PROBLEM TO WORK ON:
Check each line of the data for "newFont" and select those that have it.
--- DATA RECORDS Enclosed Below ---
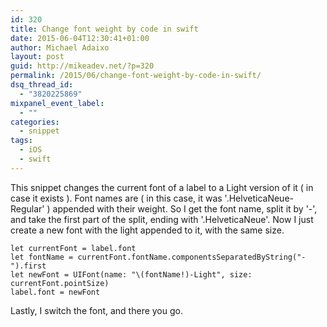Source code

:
 ```yaml
---
id: 320
title: Change font weight by code in swift
date: 2015-06-04T12:30:41+01:00
author: Michael Adaixo
layout: post
guid: http://mikeadev.net/?p=320
permalink: /2015/06/change-font-weight-by-code-in-swift/
dsq_thread_id:
  - "3820225869"
mixpanel_event_label:
  - ""
categories:
  - snippet
tags:
  - iOS
  - swift
---
```




This snippet changes the current font of a label to a Light version of it ( in case it exists ). Font names are ( in this case, it was '.HelveticaNeue-Regular' ) appended with their weight. So I get the font name, split it by '-', and take the first part of the split, ending with '.HelveticaNeue'. Now I just create a new font with the light appended to it, with the same size.

```switf
let currentFont = label.font
let fontName = currentFont.fontName.componentsSeparatedByString("-").first
let newFont = UIFont(name: "\(fontName!)-Light", size: currentFont.pointSize)
label.font = newFont
```

Lastly, I switch the font, and there you go.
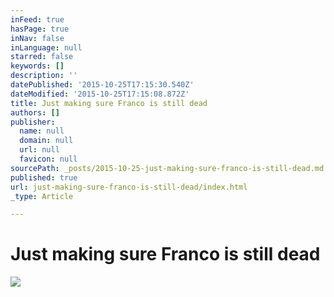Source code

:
 ```yaml
---
inFeed: true
hasPage: true
inNav: false
inLanguage: null
starred: false
keywords: []
description: ''
datePublished: '2015-10-25T17:15:30.540Z'
dateModified: '2015-10-25T17:15:08.872Z'
title: Just making sure Franco is still dead
authors: []
publisher:
  name: null
  domain: null
  url: null
  favicon: null
sourcePath: _posts/2015-10-25-just-making-sure-franco-is-still-dead.md
published: true
url: just-making-sure-franco-is-still-dead/index.html
_type: Article

---
```

# Just making sure Franco is still dead
![](https://the-grid-user-content.s3-us-west-2.amazonaws.com/a6d94575-132e-409d-bf4c-4d70a4d9b17b.jpg)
--- End of Enclosed DATA RECORDS ---
ANSWER TO THIS PROBLEM:
let newFont = UIFont(name: "\(fontName!)-Light", size: currentFont.pointSize)
label.font = newFont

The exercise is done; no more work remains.